Exercise goal:
Each line containing the string "사용된다" should be copied out of the entries.

Collected data
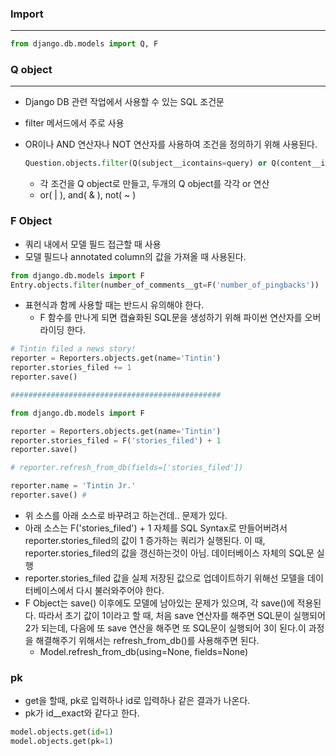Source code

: ### Import

---

```python
from django.db.models import Q, F
```

### Q object

---

- Django DB 관련 작업에서 사용할 수 있는 SQL 조건문
- filter 메서드에서 주로 사용
- OR이나 AND 연산자나 NOT 연산자를 사용하여 조건을 정의하기 위해 사용된다.
    
    ```python
    Question.objects.filter(Q(subject__icontains=query) or Q(content__icontains=query))
    ```
    
    - 각 조건을 Q object로 만들고, 두개의 Q object를 각각 or 연산
    - or( | ), and( & ), not( ~ )
    

### F Object

- 쿼리 내에서 모델 필드 접근할 때 사용
- 모델 필드나 annotated column의 값을 가져올 때 사용된다.

```python
from django.db.models import F
Entry.objects.filter(number_of_comments__gt=F('number_of_pingbacks'))
```

- 표현식과 함께 사용할 때는 반드시 유의해야 한다.
    - F 함수를 만나게 되면 캡슐화된 SQL문을 생성하기 위해 파이썬 연산자를 오버라이딩 한다.

```python
# Tintin filed a news story!
reporter = Reporters.objects.get(name='Tintin')
reporter.stories_filed += 1
reporter.save()

###############################################

from django.db.models import F

reporter = Reporters.objects.get(name='Tintin')
reporter.stories_filed = F('stories_filed') + 1
reporter.save()

# reporter.refresh_from_db(fields=['stories_filed'])

reporter.name = 'Tintin Jr.'
reporter.save() # 
```

- 위 소스를 아래 소스로 바꾸려고 하는건데.. 문제가 있다.
- 아래 소스는 F('stories_filed') + 1 자체를 SQL Syntax로 만들어버려서 reporter.stories_filed의 값이 1 증가하는 쿼리가 실행된다. 이 때, reporter.stories_filed의 값을 갱신하는것이 아님. 데이터베이스 자체의 SQL문 실행
- reporter.stories_filed 값을 실제 저장된 값으로 업데이트하기 위해선 모델을 데이터베이스에서 다시 불러와주어야 한다.
- F Object는 save() 이후에도 모델에 남아있는 문제가 있으며, 각 save()에 적용된다. 따라서 초기 값이 1이라고 할 때, 처음 save 연산자를 해주면 SQL문이 실행되어 2가 되는데, 다음에 또 save 연산을 해주면 또 SQL문이 실행되어 3이 된다.이 과정을 해결해주기 위해서는 refresh_from_db()를 사용해주면 된다.
    - Model.refresh_from_db(using=None, fields=None)

### pk

- get을 할때, pk로 입력하나 id로 입력하나 같은 결과가 나온다.
- pk가 id__exact와 같다고 한다.

```python
model.objects.get(id=1)
model.objects.get(pk=1)
```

Solution for this exercise:
- OR이나 AND 연산자나 NOT 연산자를 사용하여 조건을 정의하기 위해 사용된다.
- 모델 필드나 annotated column의 값을 가져올 때 사용된다.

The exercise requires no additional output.